### WHAT TO PRODUCE
Leave out all pictures. Return exactly the lines from the top of the material through the line containing "published: '2020-02-02T11:01:04.736-04:00'".
>>>
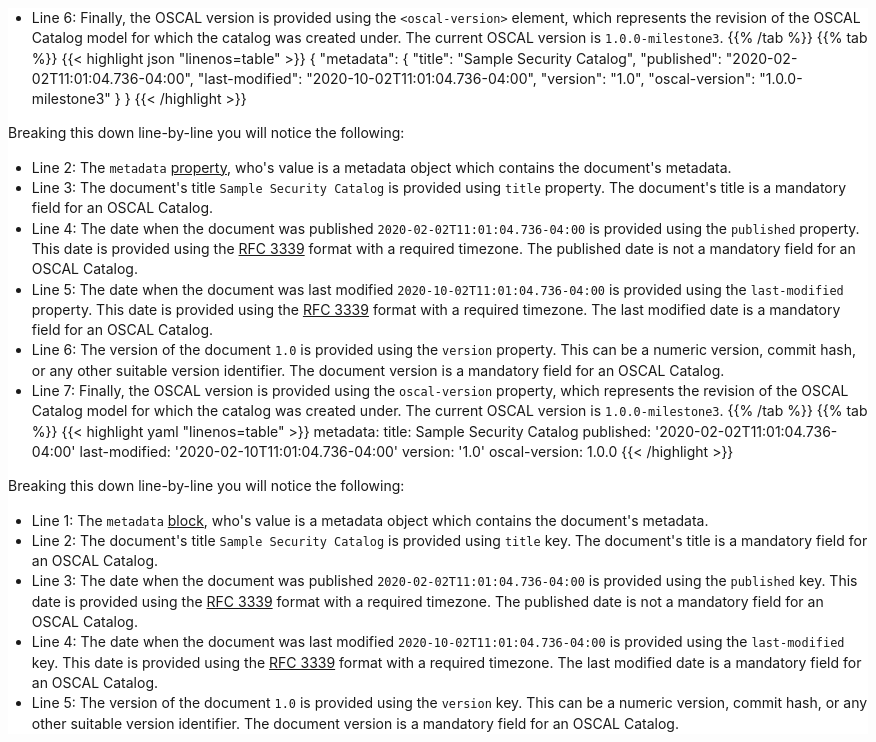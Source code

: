 - Line 6: Finally, the OSCAL version is provided using the `<oscal-version>` element, which represents the revision of the OSCAL Catalog model for which the catalog was created under. The current OSCAL version is `1.0.0-milestone3`.
{{% /tab %}}
{{% tab %}}
{{< highlight json "linenos=table" >}}
{
  "metadata": {
    "title": "Sample Security Catalog",
    "published": "2020-02-02T11:01:04.736-04:00",
    "last-modified": "2020-10-02T11:01:04.736-04:00",
    "version": "1.0",
    "oscal-version": "1.0.0-milestone3"
  }
}
{{< /highlight >}}

Breaking this down line-by-line you will notice the following:

- Line 2: The `metadata` [property](/documentation/schema/catalog/json-schema/#oscal-catalog-json_metadata), who's value is a metadata object which contains the document's metadata.
- Line 3: The document's title `Sample Security Catalog` is provided using `title` property. The document's title is a mandatory field for an OSCAL Catalog.
- Line 4: The date when the document was published `2020-02-02T11:01:04.736-04:00` is provided using the `published` property. This date is provided using the [RFC 3339](https://tools.ietf.org/html/rfc3339#section-5.6) format with a required timezone. The published date is not a mandatory field for an OSCAL Catalog.
- Line 5: The date when the document was last modified `2020-10-02T11:01:04.736-04:00` is provided using the `last-modified` property. This date is provided using the [RFC 3339](https://tools.ietf.org/html/rfc3339#section-5.6) format with a required timezone. The last modified date is a mandatory field for an OSCAL Catalog.
- Line 6: The version of the document `1.0` is provided using the `version` property. This can be a numeric version, commit hash, or any other suitable version identifier. The document version is a mandatory field for an OSCAL Catalog.
- Line 7: Finally, the OSCAL version is provided using the `oscal-version` property, which represents the revision of the OSCAL Catalog model for which the catalog was created under. The current OSCAL version is `1.0.0-milestone3`.
{{% /tab %}}
{{% tab %}}
{{< highlight yaml "linenos=table" >}}
metadata:
  title: Sample Security Catalog
  published: '2020-02-02T11:01:04.736-04:00'
  last-modified: '2020-02-10T11:01:04.736-04:00'
  version: '1.0'
  oscal-version: 1.0.0
{{< /highlight >}}

Breaking this down line-by-line you will notice the following:

- Line 1: The `metadata` [block](/documentation/schema/catalog/json-schema/#oscal-catalog-json_metadata), who's value is a metadata object which contains the document's metadata.
- Line 2: The document's title `Sample Security Catalog` is provided using `title` key. The document's title is a mandatory field for an OSCAL Catalog.
- Line 3: The date when the document was published `2020-02-02T11:01:04.736-04:00` is provided using the `published` key. This date is provided using the [RFC 3339](https://tools.ietf.org/html/rfc3339#section-5.6) format with a required timezone. The published date is not a mandatory field for an OSCAL Catalog.
- Line 4: The date when the document was last modified `2020-10-02T11:01:04.736-04:00` is provided using the `last-modified` key. This date is provided using the [RFC 3339](https://tools.ietf.org/html/rfc3339#section-5.6) format with a required timezone. The last modified date is a mandatory field for an OSCAL Catalog.
- Line 5: The version of the document `1.0` is provided using the `version` key. This can be a numeric version, commit hash, or any other suitable version identifier. The document version is a mandatory field for an OSCAL Catalog.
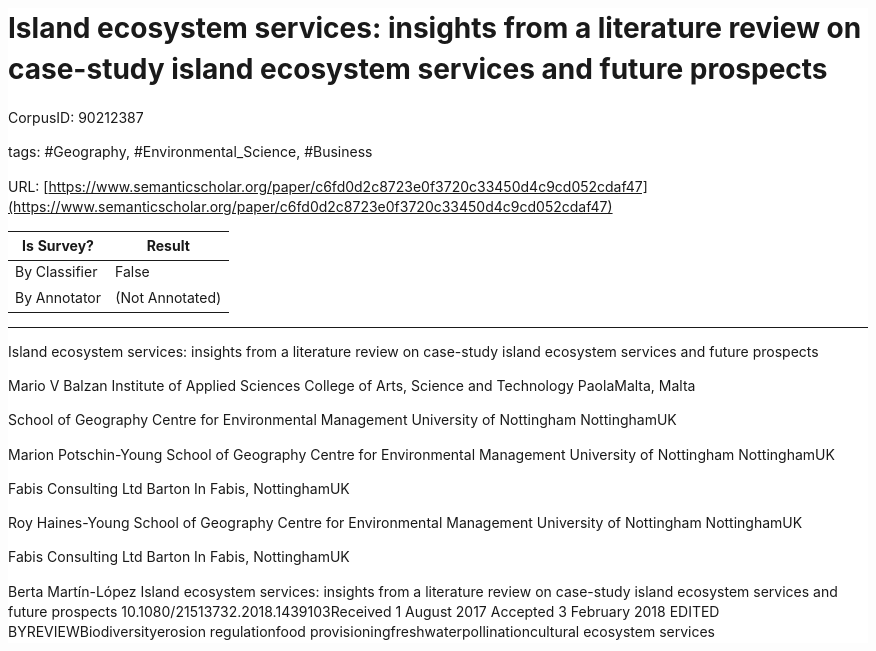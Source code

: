 # Island ecosystem services: insights from a literature review on case-study island ecosystem services and future prospects

CorpusID: 90212387
 
tags: #Geography, #Environmental_Science, #Business

URL: [https://www.semanticscholar.org/paper/c6fd0d2c8723e0f3720c33450d4c9cd052cdaf47](https://www.semanticscholar.org/paper/c6fd0d2c8723e0f3720c33450d4c9cd052cdaf47)
 
| Is Survey?        | Result          |
| ----------------- | --------------- |
| By Classifier     | False |
| By Annotator      | (Not Annotated) |

---

Island ecosystem services: insights from a literature review on case-study island ecosystem services and future prospects


Mario V Balzan 
Institute of Applied Sciences
College of Arts, Science and Technology
PaolaMalta, Malta

School of Geography
Centre for Environmental Management
University of Nottingham
NottinghamUK

Marion Potschin-Young 
School of Geography
Centre for Environmental Management
University of Nottingham
NottinghamUK

Fabis Consulting Ltd
Barton In Fabis, NottinghamUK

Roy Haines-Young 
School of Geography
Centre for Environmental Management
University of Nottingham
NottinghamUK

Fabis Consulting Ltd
Barton In Fabis, NottinghamUK

Berta Martín-López 
Island ecosystem services: insights from a literature review on case-study island ecosystem services and future prospects
10.1080/21513732.2018.1439103Received 1 August 2017 Accepted 3 February 2018 EDITED BYREVIEWBiodiversityerosion regulationfood provisioningfreshwaterpollinationcultural ecosystem services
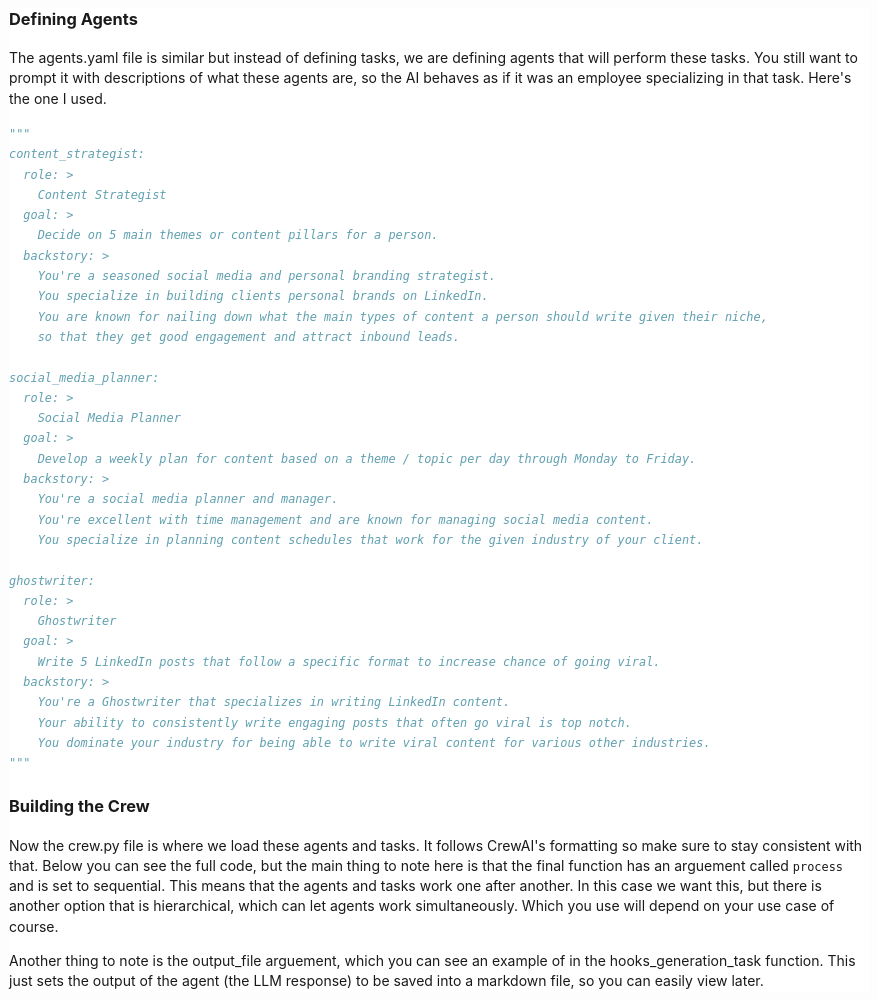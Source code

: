 ### Defining Agents

The agents.yaml file is similar but instead of defining tasks, we are defining agents that will perform these tasks. You still want to prompt it with descriptions of what these agents are, so the AI behaves as if it was an employee specializing in that task. Here's the one I used.


```python
"""
content_strategist:
  role: >
    Content Strategist
  goal: >
    Decide on 5 main themes or content pillars for a person.
  backstory: >
    You're a seasoned social media and personal branding strategist. 
    You specialize in building clients personal brands on LinkedIn.
    You are known for nailing down what the main types of content a person should write given their niche, 
    so that they get good engagement and attract inbound leads.

social_media_planner:
  role: >
    Social Media Planner
  goal: >
    Develop a weekly plan for content based on a theme / topic per day through Monday to Friday.
  backstory: >
    You're a social media planner and manager. 
    You're excellent with time management and are known for managing social media content.
    You specialize in planning content schedules that work for the given industry of your client.

ghostwriter:
  role: >
    Ghostwriter
  goal: >
    Write 5 LinkedIn posts that follow a specific format to increase chance of going viral.
  backstory: >
    You're a Ghostwriter that specializes in writing LinkedIn content.
    Your ability to consistently write engaging posts that often go viral is top notch.
    You dominate your industry for being able to write viral content for various other industries.
"""
```

### Building the Crew

Now the crew.py file is where we load these agents and tasks. It follows CrewAI's formatting so make sure to stay consistent with that. Below you can see the full code, but the main thing to note here is that the final function has an arguement called `process` and is set to sequential. This means that the agents and tasks work one after another. In this case we want this, but there is another option that is hierarchical, which can let agents work simultaneously. Which you use will depend on your use case of course. 

Another thing to note is the output_file arguement, which you can see an example of in the hooks_generation_task function. This just sets the output of the agent (the LLM response) to be saved into a markdown file, so you can easily view later.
<<<
### TASK SOLUTION
Source code

: - Line 6: Finally, the OSCAL version is provided using the `<oscal-version>` element, which represents the revision of the OSCAL Catalog model for which the catalog was created under. The current OSCAL version is `1.0.0-milestone3`.
{{% /tab %}}
{{% tab %}}
{{< highlight json "linenos=table" >}}
{
  "metadata": {
    "title": "Sample Security Catalog",
    "published": "2020-02-02T11:01:04.736-04:00",
    "last-modified": "2020-10-02T11:01:04.736-04:00",
    "version": "1.0",
    "oscal-version": "1.0.0-milestone3"
  }
}
{{< /highlight >}}

Breaking this down line-by-line you will notice the following:

- Line 2: The `metadata` [property](/documentation/schema/catalog/json-schema/#oscal-catalog-json_metadata), who's value is a metadata object which contains the document's metadata.
- Line 3: The document's title `Sample Security Catalog` is provided using `title` property. The document's title is a mandatory field for an OSCAL Catalog.
- Line 4: The date when the document was published `2020-02-02T11:01:04.736-04:00` is provided using the `published` property. This date is provided using the [RFC 3339](https://tools.ietf.org/html/rfc3339#section-5.6) format with a required timezone. The published date is not a mandatory field for an OSCAL Catalog.
- Line 5: The date when the document was last modified `2020-10-02T11:01:04.736-04:00` is provided using the `last-modified` property. This date is provided using the [RFC 3339](https://tools.ietf.org/html/rfc3339#section-5.6) format with a required timezone. The last modified date is a mandatory field for an OSCAL Catalog.
- Line 6: The version of the document `1.0` is provided using the `version` property. This can be a numeric version, commit hash, or any other suitable version identifier. The document version is a mandatory field for an OSCAL Catalog.
- Line 7: Finally, the OSCAL version is provided using the `oscal-version` property, which represents the revision of the OSCAL Catalog model for which the catalog was created under. The current OSCAL version is `1.0.0-milestone3`.
{{% /tab %}}
{{% tab %}}
{{< highlight yaml "linenos=table" >}}
metadata:
  title: Sample Security Catalog
  published: '2020-02-02T11:01:04.736-04:00'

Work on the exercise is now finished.